樊羊倌眼神一亮,嘿嘿乐了,主动把铁锹递给我。我掂量了一下,这铁锹很轻,锹头不宽,有点尖,形状像是一枚葵花子;铁锹杆是黄杨木做的,表皮磨得溜光儿,握在手里忽悠悠的,带着几分弹性。杆子不怎么长,单手握住杆中间,锹头恰好够在地面,双手握就有点累赘了。这和一般为双手使力设计的铁锹恰好相反——这么说起来,这更像是一把木柄加长的工兵铲。在铁锹杆子的顶部,扎着一块红布,红布脏兮兮的破旧不堪,想必已经风吹日晒了很久。

我把铁锹还给樊羊倌,不明白他是什么意思。樊羊倌对我们说:“你们看好了啊。”然后右手执锹,往路肩的土地上轻轻一磕,磕下一块土坷拉在锹里。他微微一挥铁锹,土块“嗖”地一声飞了出去,准确地砸在羊群最中间的绵羊身上。绵羊受到惊吓,连忙朝左边移动,其他羊咩咩叫了几声,也一起动了起来。

樊羊倌接连飞了四锹,两块砸在中间分开羊群,恰好让出公路当中的通道,两块从两侧拢住,让裂开的羊群聚拢在路肩两侧,不会跑散。这对一群羊来说,是一个难度不小的动作,而樊羊倌只花了半分钟不到,连脚步都没挪一点。只凭一把铁锹能把土块飞得如此精准,可是第一次见着,把我们都看傻眼了。

樊羊倌告诉我们,一般小群的羊才用鞭子赶,像这种大群绵羊,整个羊群绵延的范围很大,鞭长莫及,最省力的办法就是用铁锹飞土,靠砸羊来控制队形和走向,比牧羊犬还好用。再说如果碰到狼的话,铁锹也比鞭子更有杀伤力——这个技能,在当地叫做“德古林那科布尔”,这是两个词,蒙语里分别是飞翔和土地松软的意思,汉人嫌麻烦,叫“飞土”。

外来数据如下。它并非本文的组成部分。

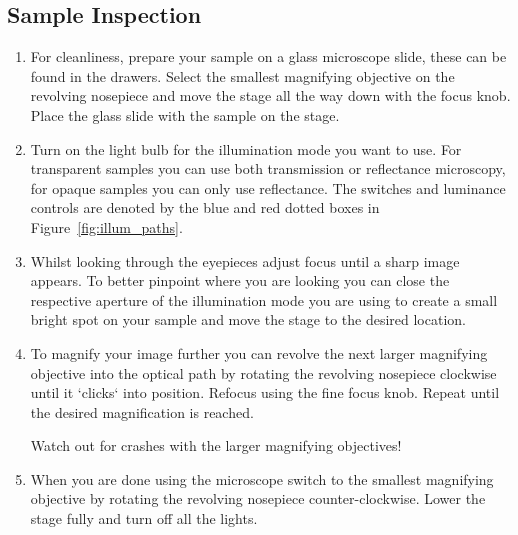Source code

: \documentclass[a4paper]{scrartcl}
\begin{document}
\subsection*{Sample Inspection}
\begin{enumerate}
	\item For cleanliness, prepare your sample on a glass microscope slide, these can be found in the drawers. Select the smallest magnifying objective on the revolving nosepiece and move the stage all the way down with the focus knob.\\
	      Place the glass slide with the sample on the stage.
	\item Turn on the light bulb for the illumination mode you want to use. For transparent samples you can use both transmission or reflectance microscopy, for opaque samples you can only use reflectance. The switches and luminance controls are denoted by the blue and red dotted boxes in Figure~\ref{fig:illum_paths}.
	\item Whilst looking through the eyepieces adjust focus until a sharp image appears. To better pinpoint where you are looking you can close the respective aperture of the illumination mode you are using to create a small bright spot on your sample and move the stage to the desired location.
	\item To magnify your image further you can revolve the next larger magnifying objective into the optical path by rotating the revolving nosepiece clockwise until it `clicks` into position. Refocus using the fine focus knob. Repeat until the desired magnification is reached.\\
	      \colorbox{warning!30}{\parbox{\linewidth}{Watch out for crashes with the larger magnifying objectives!}}
	\item When you are done using the microscope switch to the smallest magnifying objective by rotating the revolving nosepiece counter-clockwise. Lower the stage fully and turn off all the lights.
\end{enumerate}
\end{document}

樊羊倌赶了三十年羊,一手飞土的绝活儿炉火纯青,铁锹就跟长到他手臂上一样,挥洒自如,指哪儿打哪儿。我们起哄让他再表演一下,他腼腆地从地上铲起一个土块,举目略望,手臂一挥,土块朝远处飞去,速度很快,飞了足足将近一百米才落地。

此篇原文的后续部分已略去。